Exercise requirements> Your response should be an exact transcription of the data, images excluded.

(Records for this task begins)

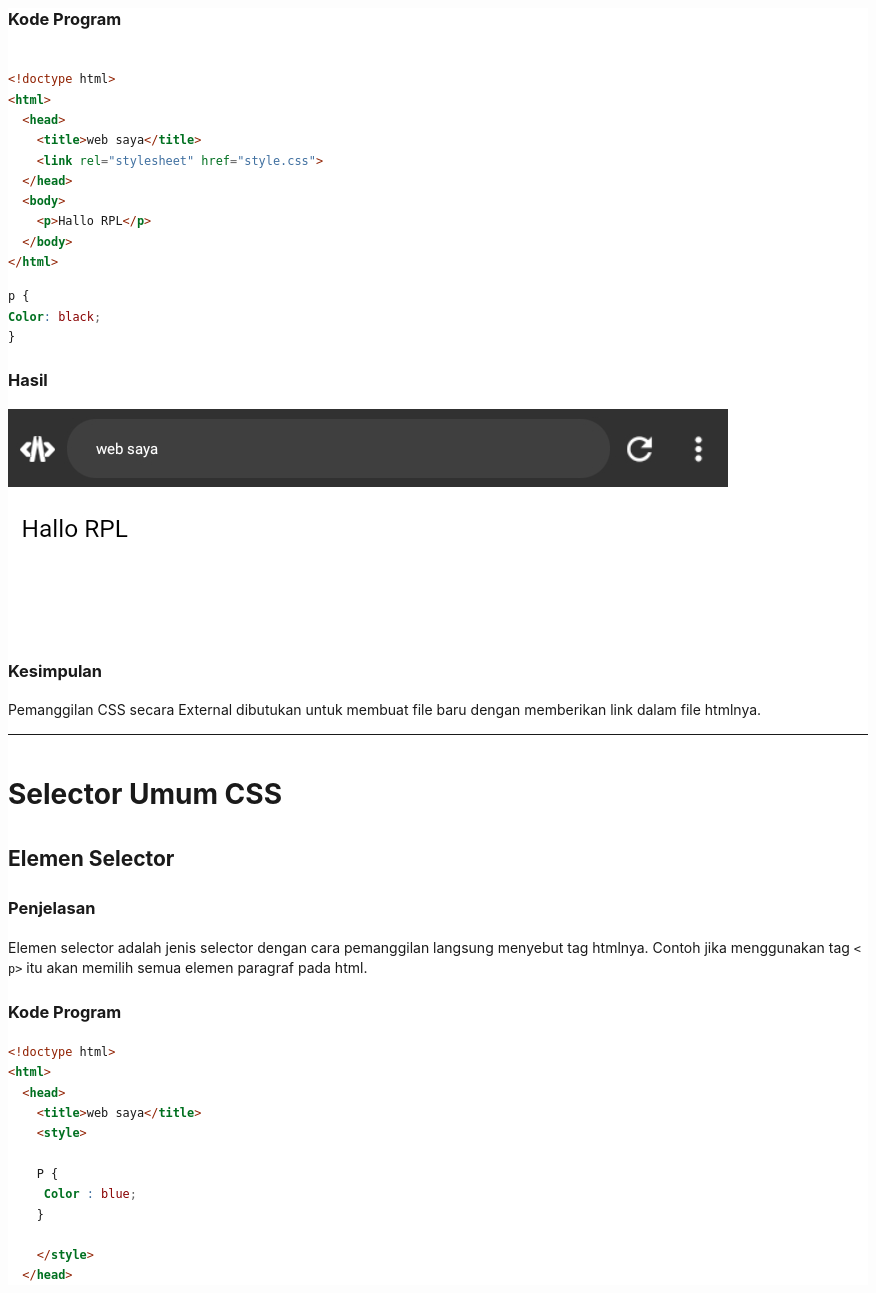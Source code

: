 ### Kode Program 
``` HTML

<!doctype html>
<html>
  <head>
    <title>web saya</title>
    <link rel="stylesheet" href="style.css">
  </head>
  <body>
    <p>Hallo RPL</p>
  </body>
</html>
```

``` CSS
p {
Color: black;
}
```
### Hasil
![hasil](Aset-CSS/External.jpg)

### Kesimpulan 
Pemanggilan CSS secara External dibutukan untuk membuat file baru dengan memberikan link dalam file htmlnya.

---
# Selector Umum CSS

## Elemen Selector 
### Penjelasan 
Elemen selector adalah jenis selector dengan cara pemanggilan langsung menyebut tag htmlnya. Contoh jika menggunakan tag `<p>` itu akan memilih semua elemen paragraf pada html.
### Kode Program 
```html
<!doctype html>
<html>
  <head>
    <title>web saya</title>
    <style>
    
    P {
     Color : blue;
    }
    
    </style>
  </head>
```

(Records for this task ends)

Problem solution>
Source code

: ### Kode Program 
``` HTML

<!doctype html>
<html>
  <head>
    <title>web saya</title>
    <link rel="stylesheet" href="style.css">
  </head>
  <body>
    <p>Hallo RPL</p>
  </body>
</html>
```

``` CSS
p {
Color: black;
}
```
### Hasil
![hasil](Aset-CSS/External.jpg)

### Kesimpulan 
Pemanggilan CSS secara External dibutukan untuk membuat file baru dengan memberikan link dalam file htmlnya.

---
# Selector Umum CSS

## Elemen Selector 
### Penjelasan 
Elemen selector adalah jenis selector dengan cara pemanggilan langsung menyebut tag htmlnya. Contoh jika menggunakan tag `<p>` itu akan memilih semua elemen paragraf pada html.
### Kode Program 
```html
<!doctype html>
<html>
  <head>
    <title>web saya</title>
    <style>
    
    P {
     Color : blue;
    }
    
    </style>
  </head>
```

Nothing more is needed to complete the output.